*Activity*.
Print the records below from the first line through the line containing "<strong>Our other reports</strong>", both included, word for word.

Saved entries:
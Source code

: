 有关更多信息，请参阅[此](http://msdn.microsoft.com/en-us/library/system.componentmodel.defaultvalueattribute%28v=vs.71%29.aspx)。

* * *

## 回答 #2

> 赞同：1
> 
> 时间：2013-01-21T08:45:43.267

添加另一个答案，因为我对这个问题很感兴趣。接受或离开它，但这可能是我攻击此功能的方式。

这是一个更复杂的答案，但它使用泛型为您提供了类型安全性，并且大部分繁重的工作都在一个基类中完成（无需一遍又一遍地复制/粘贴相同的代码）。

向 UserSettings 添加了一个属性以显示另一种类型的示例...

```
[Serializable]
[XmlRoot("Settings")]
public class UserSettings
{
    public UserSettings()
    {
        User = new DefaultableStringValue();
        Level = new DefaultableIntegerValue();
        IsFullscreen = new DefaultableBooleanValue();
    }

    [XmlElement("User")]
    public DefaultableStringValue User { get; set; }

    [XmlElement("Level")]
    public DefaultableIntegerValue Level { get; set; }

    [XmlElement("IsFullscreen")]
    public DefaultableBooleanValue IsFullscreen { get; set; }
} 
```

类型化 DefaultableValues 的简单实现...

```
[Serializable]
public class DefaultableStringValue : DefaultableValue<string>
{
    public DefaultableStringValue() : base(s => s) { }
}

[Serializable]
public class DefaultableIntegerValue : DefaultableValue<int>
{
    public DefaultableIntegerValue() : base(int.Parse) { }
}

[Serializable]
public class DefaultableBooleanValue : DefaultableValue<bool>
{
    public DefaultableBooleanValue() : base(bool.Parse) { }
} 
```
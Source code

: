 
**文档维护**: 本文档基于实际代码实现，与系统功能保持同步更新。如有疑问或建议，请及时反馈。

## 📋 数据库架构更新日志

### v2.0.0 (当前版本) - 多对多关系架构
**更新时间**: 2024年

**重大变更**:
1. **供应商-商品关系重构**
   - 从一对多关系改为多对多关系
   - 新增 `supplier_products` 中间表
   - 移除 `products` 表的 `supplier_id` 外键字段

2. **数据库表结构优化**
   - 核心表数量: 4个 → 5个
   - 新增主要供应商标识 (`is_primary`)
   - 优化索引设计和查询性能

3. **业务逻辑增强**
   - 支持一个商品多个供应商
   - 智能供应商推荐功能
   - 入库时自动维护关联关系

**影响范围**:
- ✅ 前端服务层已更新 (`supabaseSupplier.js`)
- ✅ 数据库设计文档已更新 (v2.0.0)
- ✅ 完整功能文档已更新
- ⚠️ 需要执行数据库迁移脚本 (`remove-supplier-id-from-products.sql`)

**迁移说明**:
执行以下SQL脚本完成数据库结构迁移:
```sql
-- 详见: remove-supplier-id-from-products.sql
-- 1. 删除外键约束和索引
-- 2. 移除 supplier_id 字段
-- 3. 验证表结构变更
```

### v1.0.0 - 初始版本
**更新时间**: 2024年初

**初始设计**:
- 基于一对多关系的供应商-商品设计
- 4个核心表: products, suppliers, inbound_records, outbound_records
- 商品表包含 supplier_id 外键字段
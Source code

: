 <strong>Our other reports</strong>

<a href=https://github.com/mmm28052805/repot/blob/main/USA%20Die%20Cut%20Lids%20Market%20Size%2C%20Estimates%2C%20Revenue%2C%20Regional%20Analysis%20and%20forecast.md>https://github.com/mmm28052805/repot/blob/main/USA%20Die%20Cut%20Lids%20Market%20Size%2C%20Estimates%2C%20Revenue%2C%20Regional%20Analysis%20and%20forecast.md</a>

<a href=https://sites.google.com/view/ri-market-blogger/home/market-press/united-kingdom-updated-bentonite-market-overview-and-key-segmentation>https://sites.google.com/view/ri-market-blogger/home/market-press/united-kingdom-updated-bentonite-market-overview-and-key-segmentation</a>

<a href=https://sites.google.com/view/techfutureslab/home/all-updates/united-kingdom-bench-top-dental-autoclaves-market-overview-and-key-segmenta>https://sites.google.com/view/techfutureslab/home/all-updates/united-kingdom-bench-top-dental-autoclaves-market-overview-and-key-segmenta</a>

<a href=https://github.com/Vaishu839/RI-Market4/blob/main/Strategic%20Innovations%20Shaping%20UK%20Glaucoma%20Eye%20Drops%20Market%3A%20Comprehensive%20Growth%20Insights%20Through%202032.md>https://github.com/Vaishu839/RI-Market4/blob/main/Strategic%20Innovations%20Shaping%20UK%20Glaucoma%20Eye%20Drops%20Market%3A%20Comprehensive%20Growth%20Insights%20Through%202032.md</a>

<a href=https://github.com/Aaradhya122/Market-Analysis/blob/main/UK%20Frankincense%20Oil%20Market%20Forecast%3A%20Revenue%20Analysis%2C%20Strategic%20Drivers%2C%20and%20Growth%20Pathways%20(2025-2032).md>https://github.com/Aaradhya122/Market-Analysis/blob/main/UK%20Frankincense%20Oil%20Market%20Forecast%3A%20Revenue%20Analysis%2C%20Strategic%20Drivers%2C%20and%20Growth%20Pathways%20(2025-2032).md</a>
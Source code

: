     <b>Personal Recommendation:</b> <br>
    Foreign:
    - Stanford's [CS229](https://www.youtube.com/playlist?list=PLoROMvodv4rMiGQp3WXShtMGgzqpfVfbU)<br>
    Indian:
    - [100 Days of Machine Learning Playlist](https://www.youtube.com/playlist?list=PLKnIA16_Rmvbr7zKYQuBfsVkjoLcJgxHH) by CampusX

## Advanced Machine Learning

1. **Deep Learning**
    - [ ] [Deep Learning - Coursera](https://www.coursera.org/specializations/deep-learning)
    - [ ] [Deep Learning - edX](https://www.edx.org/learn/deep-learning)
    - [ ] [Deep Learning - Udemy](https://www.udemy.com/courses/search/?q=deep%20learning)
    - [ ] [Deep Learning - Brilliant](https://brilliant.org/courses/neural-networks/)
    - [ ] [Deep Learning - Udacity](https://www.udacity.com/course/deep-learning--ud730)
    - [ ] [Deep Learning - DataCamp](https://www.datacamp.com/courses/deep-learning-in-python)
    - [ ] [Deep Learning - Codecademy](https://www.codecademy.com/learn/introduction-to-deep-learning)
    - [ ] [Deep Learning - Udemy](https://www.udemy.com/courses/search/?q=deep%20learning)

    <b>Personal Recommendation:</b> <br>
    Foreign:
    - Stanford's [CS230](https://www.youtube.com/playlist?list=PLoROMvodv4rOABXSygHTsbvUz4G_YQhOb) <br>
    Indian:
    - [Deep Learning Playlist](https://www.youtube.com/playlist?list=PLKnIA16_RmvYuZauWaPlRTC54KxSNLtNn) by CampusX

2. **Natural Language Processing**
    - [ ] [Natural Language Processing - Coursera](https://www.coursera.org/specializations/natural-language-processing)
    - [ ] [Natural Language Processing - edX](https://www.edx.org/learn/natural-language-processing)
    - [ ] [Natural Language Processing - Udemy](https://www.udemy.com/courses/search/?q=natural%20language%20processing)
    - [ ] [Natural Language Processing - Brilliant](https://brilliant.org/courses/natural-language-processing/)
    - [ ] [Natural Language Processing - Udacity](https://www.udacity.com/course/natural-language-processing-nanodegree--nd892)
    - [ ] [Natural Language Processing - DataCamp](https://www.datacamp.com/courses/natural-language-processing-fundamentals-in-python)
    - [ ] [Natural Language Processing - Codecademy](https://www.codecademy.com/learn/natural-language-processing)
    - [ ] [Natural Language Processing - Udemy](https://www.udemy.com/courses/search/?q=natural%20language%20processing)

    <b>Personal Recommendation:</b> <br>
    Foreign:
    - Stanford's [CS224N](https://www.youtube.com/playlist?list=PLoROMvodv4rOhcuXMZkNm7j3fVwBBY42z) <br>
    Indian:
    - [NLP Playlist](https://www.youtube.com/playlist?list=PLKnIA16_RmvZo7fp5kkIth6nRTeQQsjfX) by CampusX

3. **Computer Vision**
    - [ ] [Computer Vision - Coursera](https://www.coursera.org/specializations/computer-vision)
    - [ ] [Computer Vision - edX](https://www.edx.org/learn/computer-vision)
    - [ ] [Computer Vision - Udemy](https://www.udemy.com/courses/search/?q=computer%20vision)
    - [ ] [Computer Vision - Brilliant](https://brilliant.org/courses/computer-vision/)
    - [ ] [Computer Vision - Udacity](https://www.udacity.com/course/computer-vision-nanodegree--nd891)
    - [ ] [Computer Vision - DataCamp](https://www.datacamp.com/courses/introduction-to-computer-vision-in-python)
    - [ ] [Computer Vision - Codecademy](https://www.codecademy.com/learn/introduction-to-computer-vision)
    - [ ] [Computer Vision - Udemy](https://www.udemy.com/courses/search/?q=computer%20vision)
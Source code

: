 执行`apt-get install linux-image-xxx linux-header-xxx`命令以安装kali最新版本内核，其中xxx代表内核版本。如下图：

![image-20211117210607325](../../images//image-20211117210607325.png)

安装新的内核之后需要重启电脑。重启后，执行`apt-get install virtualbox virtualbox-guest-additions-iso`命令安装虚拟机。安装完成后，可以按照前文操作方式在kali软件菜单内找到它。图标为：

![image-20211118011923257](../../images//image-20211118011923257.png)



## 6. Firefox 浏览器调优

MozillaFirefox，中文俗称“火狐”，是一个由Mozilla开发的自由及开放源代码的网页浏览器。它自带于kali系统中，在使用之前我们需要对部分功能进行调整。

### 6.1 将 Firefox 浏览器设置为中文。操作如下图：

*Task solution*.
Source code

: 有关更多信息，请参阅[此](http://msdn.microsoft.com/en-us/library/system.componentmodel.defaultvalueattribute%28v=vs.71%29.aspx)。

* * *

## 回答 #2

> 赞同：1
> 
> 时间：2013-01-21T08:45:43.267

添加另一个答案，因为我对这个问题很感兴趣。接受或离开它，但这可能是我攻击此功能的方式。

这是一个更复杂的答案，但它使用泛型为您提供了类型安全性，并且大部分繁重的工作都在一个基类中完成（无需一遍又一遍地复制/粘贴相同的代码）。

向 UserSettings 添加了一个属性以显示另一种类型的示例...

```
[Serializable]
[XmlRoot("Settings")]
public class UserSettings
{
    public UserSettings()
    {
        User = new DefaultableStringValue();
        Level = new DefaultableIntegerValue();
        IsFullscreen = new DefaultableBooleanValue();
    }

    [XmlElement("User")]
    public DefaultableStringValue User { get; set; }

    [XmlElement("Level")]
    public DefaultableIntegerValue Level { get; set; }

    [XmlElement("IsFullscreen")]
    public DefaultableBooleanValue IsFullscreen { get; set; }
} 
```

类型化 DefaultableValues 的简单实现...

```
[Serializable]
public class DefaultableStringValue : DefaultableValue<string>
{
    public DefaultableStringValue() : base(s => s) { }
}

[Serializable]
public class DefaultableIntegerValue : DefaultableValue<int>
{
    public DefaultableIntegerValue() : base(int.Parse) { }
}

[Serializable]
public class DefaultableBooleanValue : DefaultableValue<bool>
{
    public DefaultableBooleanValue() : base(bool.Parse) { }
} 
```
Source code

: 
**文档维护**: 本文档基于实际代码实现，与系统功能保持同步更新。如有疑问或建议，请及时反馈。

## 📋 数据库架构更新日志

### v2.0.0 (当前版本) - 多对多关系架构
**更新时间**: 2024年

**重大变更**:
1. **供应商-商品关系重构**
   - 从一对多关系改为多对多关系
   - 新增 `supplier_products` 中间表
   - 移除 `products` 表的 `supplier_id` 外键字段

2. **数据库表结构优化**
   - 核心表数量: 4个 → 5个
   - 新增主要供应商标识 (`is_primary`)
   - 优化索引设计和查询性能

3. **业务逻辑增强**
   - 支持一个商品多个供应商
   - 智能供应商推荐功能
   - 入库时自动维护关联关系

**影响范围**:
- ✅ 前端服务层已更新 (`supabaseSupplier.js`)
- ✅ 数据库设计文档已更新 (v2.0.0)
- ✅ 完整功能文档已更新
- ⚠️ 需要执行数据库迁移脚本 (`remove-supplier-id-from-products.sql`)

**迁移说明**:
执行以下SQL脚本完成数据库结构迁移:
```sql
-- 详见: remove-supplier-id-from-products.sql
-- 1. 删除外键约束和索引
-- 2. 移除 supplier_id 字段
-- 3. 验证表结构变更
```

### v1.0.0 - 初始版本
**更新时间**: 2024年初

**初始设计**:
- 基于一对多关系的供应商-商品设计
- 4个核心表: products, suppliers, inbound_records, outbound_records
- 商品表包含 supplier_id 外键字段
Source code

: <strong>Our other reports</strong>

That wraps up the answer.